What you should do ::
Without changing a single word, restate the entries below.
*** Records supplied ***
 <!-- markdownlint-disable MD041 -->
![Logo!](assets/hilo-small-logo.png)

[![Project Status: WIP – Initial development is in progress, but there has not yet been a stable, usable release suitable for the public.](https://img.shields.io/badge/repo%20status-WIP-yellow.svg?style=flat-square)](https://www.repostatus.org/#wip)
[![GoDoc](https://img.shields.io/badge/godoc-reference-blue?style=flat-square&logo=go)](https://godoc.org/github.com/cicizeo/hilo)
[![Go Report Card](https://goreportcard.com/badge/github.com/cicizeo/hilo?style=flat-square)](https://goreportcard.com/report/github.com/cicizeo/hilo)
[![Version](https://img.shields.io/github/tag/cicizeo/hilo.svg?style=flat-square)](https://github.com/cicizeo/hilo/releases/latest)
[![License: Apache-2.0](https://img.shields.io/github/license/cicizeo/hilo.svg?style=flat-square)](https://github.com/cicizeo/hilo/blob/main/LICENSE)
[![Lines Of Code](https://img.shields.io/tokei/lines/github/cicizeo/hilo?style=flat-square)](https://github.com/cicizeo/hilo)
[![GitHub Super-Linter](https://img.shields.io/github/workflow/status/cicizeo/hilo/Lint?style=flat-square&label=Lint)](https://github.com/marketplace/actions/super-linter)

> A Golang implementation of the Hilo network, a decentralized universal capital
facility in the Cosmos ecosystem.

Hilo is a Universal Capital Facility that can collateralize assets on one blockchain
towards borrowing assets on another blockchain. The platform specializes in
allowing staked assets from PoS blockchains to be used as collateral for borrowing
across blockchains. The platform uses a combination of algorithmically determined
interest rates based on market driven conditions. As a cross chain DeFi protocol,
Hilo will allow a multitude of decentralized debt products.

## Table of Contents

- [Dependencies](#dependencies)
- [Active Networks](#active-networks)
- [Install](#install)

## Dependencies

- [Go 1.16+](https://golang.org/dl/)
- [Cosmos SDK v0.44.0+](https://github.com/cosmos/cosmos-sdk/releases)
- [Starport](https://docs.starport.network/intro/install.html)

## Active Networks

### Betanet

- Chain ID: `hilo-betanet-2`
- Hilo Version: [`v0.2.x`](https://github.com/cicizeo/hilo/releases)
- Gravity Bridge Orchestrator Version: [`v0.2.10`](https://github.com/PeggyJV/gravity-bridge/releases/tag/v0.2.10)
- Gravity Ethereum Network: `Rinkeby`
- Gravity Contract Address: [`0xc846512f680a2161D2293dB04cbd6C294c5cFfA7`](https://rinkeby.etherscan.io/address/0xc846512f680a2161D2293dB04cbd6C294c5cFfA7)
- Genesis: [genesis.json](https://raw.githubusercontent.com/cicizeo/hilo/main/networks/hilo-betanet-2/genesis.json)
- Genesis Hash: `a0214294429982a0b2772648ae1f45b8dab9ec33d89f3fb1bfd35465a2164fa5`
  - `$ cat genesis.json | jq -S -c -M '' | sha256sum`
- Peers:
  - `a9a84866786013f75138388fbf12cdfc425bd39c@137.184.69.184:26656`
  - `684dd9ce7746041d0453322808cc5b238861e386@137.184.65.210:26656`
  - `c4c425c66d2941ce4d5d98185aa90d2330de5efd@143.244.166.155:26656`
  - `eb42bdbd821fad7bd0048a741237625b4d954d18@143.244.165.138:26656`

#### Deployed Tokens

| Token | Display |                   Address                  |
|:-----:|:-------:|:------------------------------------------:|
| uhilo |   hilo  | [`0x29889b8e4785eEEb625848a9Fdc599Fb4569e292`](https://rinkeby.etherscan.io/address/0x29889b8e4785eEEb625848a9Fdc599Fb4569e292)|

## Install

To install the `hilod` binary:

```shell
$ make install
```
*** End of Records supplied ***
Task output ::
 <!-- markdownlint-disable MD041 -->
![Logo!](assets/hilo-small-logo.png)

[![Project Status: WIP – Initial development is in progress, but there has not yet been a stable, usable release suitable for the public.](https://img.shields.io/badge/repo%20status-WIP-yellow.svg?style=flat-square)](https://www.repostatus.org/#wip)
[![GoDoc](https://img.shields.io/badge/godoc-reference-blue?style=flat-square&logo=go)](https://godoc.org/github.com/cicizeo/hilo)
[![Go Report Card](https://goreportcard.com/badge/github.com/cicizeo/hilo?style=flat-square)](https://goreportcard.com/report/github.com/cicizeo/hilo)
[![Version](https://img.shields.io/github/tag/cicizeo/hilo.svg?style=flat-square)](https://github.com/cicizeo/hilo/releases/latest)
[![License: Apache-2.0](https://img.shields.io/github/license/cicizeo/hilo.svg?style=flat-square)](https://github.com/cicizeo/hilo/blob/main/LICENSE)
[![Lines Of Code](https://img.shields.io/tokei/lines/github/cicizeo/hilo?style=flat-square)](https://github.com/cicizeo/hilo)
[![GitHub Super-Linter](https://img.shields.io/github/workflow/status/cicizeo/hilo/Lint?style=flat-square&label=Lint)](https://github.com/marketplace/actions/super-linter)

> A Golang implementation of the Hilo network, a decentralized universal capital
facility in the Cosmos ecosystem.

Hilo is a Universal Capital Facility that can collateralize assets on one blockchain
towards borrowing assets on another blockchain. The platform specializes in
allowing staked assets from PoS blockchains to be used as collateral for borrowing
across blockchains. The platform uses a combination of algorithmically determined
interest rates based on market driven conditions. As a cross chain DeFi protocol,
Hilo will allow a multitude of decentralized debt products.

## Table of Contents

- [Dependencies](#dependencies)
- [Active Networks](#active-networks)
- [Install](#install)

## Dependencies

- [Go 1.16+](https://golang.org/dl/)
- [Cosmos SDK v0.44.0+](https://github.com/cosmos/cosmos-sdk/releases)
- [Starport](https://docs.starport.network/intro/install.html)

## Active Networks

### Betanet

- Chain ID: `hilo-betanet-2`
- Hilo Version: [`v0.2.x`](https://github.com/cicizeo/hilo/releases)
- Gravity Bridge Orchestrator Version: [`v0.2.10`](https://github.com/PeggyJV/gravity-bridge/releases/tag/v0.2.10)
- Gravity Ethereum Network: `Rinkeby`
- Gravity Contract Address: [`0xc846512f680a2161D2293dB04cbd6C294c5cFfA7`](https://rinkeby.etherscan.io/address/0xc846512f680a2161D2293dB04cbd6C294c5cFfA7)
- Genesis: [genesis.json](https://raw.githubusercontent.com/cicizeo/hilo/main/networks/hilo-betanet-2/genesis.json)
- Genesis Hash: `a0214294429982a0b2772648ae1f45b8dab9ec33d89f3fb1bfd35465a2164fa5`
  - `$ cat genesis.json | jq -S -c -M '' | sha256sum`
- Peers:
  - `a9a84866786013f75138388fbf12cdfc425bd39c@137.184.69.184:26656`
  - `684dd9ce7746041d0453322808cc5b238861e386@137.184.65.210:26656`
  - `c4c425c66d2941ce4d5d98185aa90d2330de5efd@143.244.166.155:26656`
  - `eb42bdbd821fad7bd0048a741237625b4d954d18@143.244.165.138:26656`

#### Deployed Tokens

| Token | Display |                   Address                  |
|:-----:|:-------:|:------------------------------------------:|
| uhilo |   hilo  | [`0x29889b8e4785eEEb625848a9Fdc599Fb4569e292`](https://rinkeby.etherscan.io/address/0x29889b8e4785eEEb625848a9Fdc599Fb4569e292)|

## Install

To install the `hilod` binary:

```shell
$ make install
```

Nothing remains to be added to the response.